What needs to be done: What is needed is an exact copy of the lines from the start of the records below through the line with "information to the command line", without the pictures.

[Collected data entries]
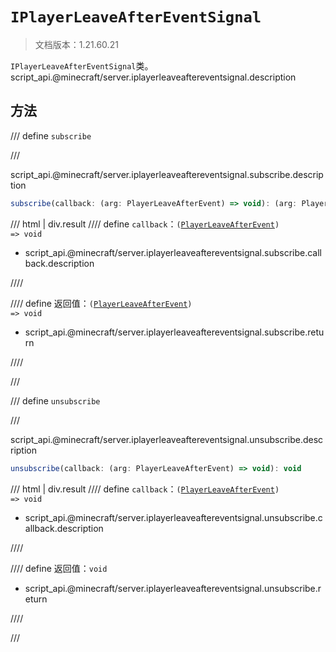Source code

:# `IPlayerLeaveAfterEventSignal`

> 文档版本：1.21.60.21

`IPlayerLeaveAfterEventSignal`类。script_api.@minecraft/server.iplayerleaveaftereventsignal.description

## 方法

/// define
`subscribe`


///

script_api.@minecraft/server.iplayerleaveaftereventsignal.subscribe.description

```js
subscribe(callback: (arg: PlayerLeaveAfterEvent) => void): (arg: PlayerLeaveAfterEvent) => void
```

/// html | div.result
//// define
`callback`：<code>(<a href="../playerleaveafterevent/">PlayerLeaveAfterEvent</a>) =&gt; void</code>

- script_api.@minecraft/server.iplayerleaveaftereventsignal.subscribe.callback.description


////

//// define
返回值：<code>(<a href="../playerleaveafterevent/">PlayerLeaveAfterEvent</a>) =&gt; void</code>

- script_api.@minecraft/server.iplayerleaveaftereventsignal.subscribe.return


////

///


/// define
`unsubscribe`


///

script_api.@minecraft/server.iplayerleaveaftereventsignal.unsubscribe.description

```js
unsubscribe(callback: (arg: PlayerLeaveAfterEvent) => void): void
```

/// html | div.result
//// define
`callback`：<code>(<a href="../playerleaveafterevent/">PlayerLeaveAfterEvent</a>) =&gt; void</code>

- script_api.@minecraft/server.iplayerleaveaftereventsignal.unsubscribe.callback.description


////

//// define
返回值：`void`

- script_api.@minecraft/server.iplayerleaveaftereventsignal.unsubscribe.return


////

///

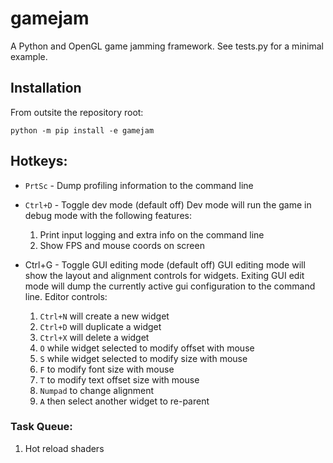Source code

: # gamejam
A Python and OpenGL game jamming framework. See tests.py for a minimal example.

## Installation
From outsite the repository root:
```
python -m pip install -e gamejam
```

## Hotkeys:
* `PrtSc` - Dump profiling information to the command line
* `Ctrl+D` - Toggle dev mode (default off)
Dev mode will run the game in debug mode with the following features:
    1. Print input logging and extra info on the command line
    2. Show FPS and mouse coords on screen

* Ctrl+G - Toggle GUI editing mode (default off)
GUI editing mode will show the layout and alignment controls for widgets. Exiting GUI edit mode will dump the currently active gui configuration to the command line. Editor controls:
    1. `Ctrl+N` will create a new widget
    2. `Ctrl+D` will duplicate a widget
    3. `Ctrl+X` will delete a widget
    4. `O` while widget selected to modify offset with mouse
    5. `S` while widget selected to modify size with mouse
    4. `F` to modify font size with mouse
    5. `T` to modify text offset size with mouse
    8. `Numpad` to change alignment
    9. `A` then select another widget to re-parent

### Task Queue:
1. Hot reload shaders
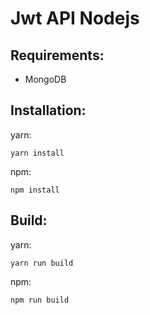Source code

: # Jwt API Nodejs

## Requirements:

- MongoDB

## Installation:

yarn:

```
yarn install
```

npm:

```
npm install
```

## Build:

yarn:

```
yarn run build
```

npm:

```
npm run build
```
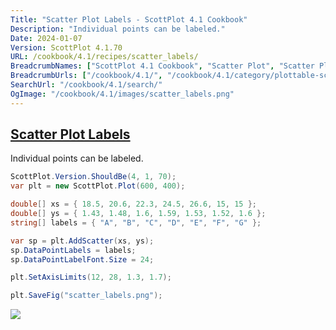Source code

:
 ```yaml
---
Title: "Scatter Plot Labels - ScottPlot 4.1 Cookbook"
Description: "Individual points can be labeled."
Date: 2024-01-07
Version: ScottPlot 4.1.70
URL: /cookbook/4.1/recipes/scatter_labels/
BreadcrumbNames: ["ScottPlot 4.1 Cookbook", "Scatter Plot", "Scatter Plot Labels"]
BreadcrumbUrls: ["/cookbook/4.1/", "/cookbook/4.1/category/plottable-scatter-plot", "/cookbook/4.1/recipes/scatter_labels/"]
SearchUrl: "/cookbook/4.1/search/"
OgImage: "/cookbook/4.1/images/scatter_labels.png"
---
```


<h2><a id='scatter-plot-labels' href='/cookbook/4.1/recipes/scatter_labels/'>Scatter Plot Labels</a></h2>

Individual points can be labeled.

```cs
ScottPlot.Version.ShouldBe(4, 1, 70);
var plt = new ScottPlot.Plot(600, 400);

double[] xs = { 18.5, 20.6, 22.3, 24.5, 26.6, 15, 15 };
double[] ys = { 1.43, 1.48, 1.6, 1.59, 1.53, 1.52, 1.6 };
string[] labels = { "A", "B", "C", "D", "E", "F", "G" };

var sp = plt.AddScatter(xs, ys);
sp.DataPointLabels = labels;
sp.DataPointLabelFont.Size = 24;

plt.SetAxisLimits(12, 28, 1.3, 1.7);

plt.SaveFig("scatter_labels.png");
```

<img src='../../images/scatter_labels.png' class='d-block mx-auto my-5' />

Result:
Source code

:# `IPlayerLeaveAfterEventSignal`

> 文档版本：1.21.60.21

`IPlayerLeaveAfterEventSignal`类。script_api.@minecraft/server.iplayerleaveaftereventsignal.description

## 方法

/// define
`subscribe`


///

script_api.@minecraft/server.iplayerleaveaftereventsignal.subscribe.description

```js
subscribe(callback: (arg: PlayerLeaveAfterEvent) => void): (arg: PlayerLeaveAfterEvent) => void
```

/// html | div.result
//// define
`callback`：<code>(<a href="../playerleaveafterevent/">PlayerLeaveAfterEvent</a>) =&gt; void</code>

- script_api.@minecraft/server.iplayerleaveaftereventsignal.subscribe.callback.description


////

//// define
返回值：<code>(<a href="../playerleaveafterevent/">PlayerLeaveAfterEvent</a>) =&gt; void</code>

- script_api.@minecraft/server.iplayerleaveaftereventsignal.subscribe.return


////

///


/// define
`unsubscribe`


///

script_api.@minecraft/server.iplayerleaveaftereventsignal.unsubscribe.description

```js
unsubscribe(callback: (arg: PlayerLeaveAfterEvent) => void): void
```

/// html | div.result
//// define
`callback`：<code>(<a href="../playerleaveafterevent/">PlayerLeaveAfterEvent</a>) =&gt; void</code>

- script_api.@minecraft/server.iplayerleaveaftereventsignal.unsubscribe.callback.description


////

//// define
返回值：`void`

- script_api.@minecraft/server.iplayerleaveaftereventsignal.unsubscribe.return


////

///

Source code

: # gamejam
A Python and OpenGL game jamming framework. See tests.py for a minimal example.

## Installation
From outsite the repository root:
```
python -m pip install -e gamejam
```

## Hotkeys:
* `PrtSc` - Dump profiling information to the command line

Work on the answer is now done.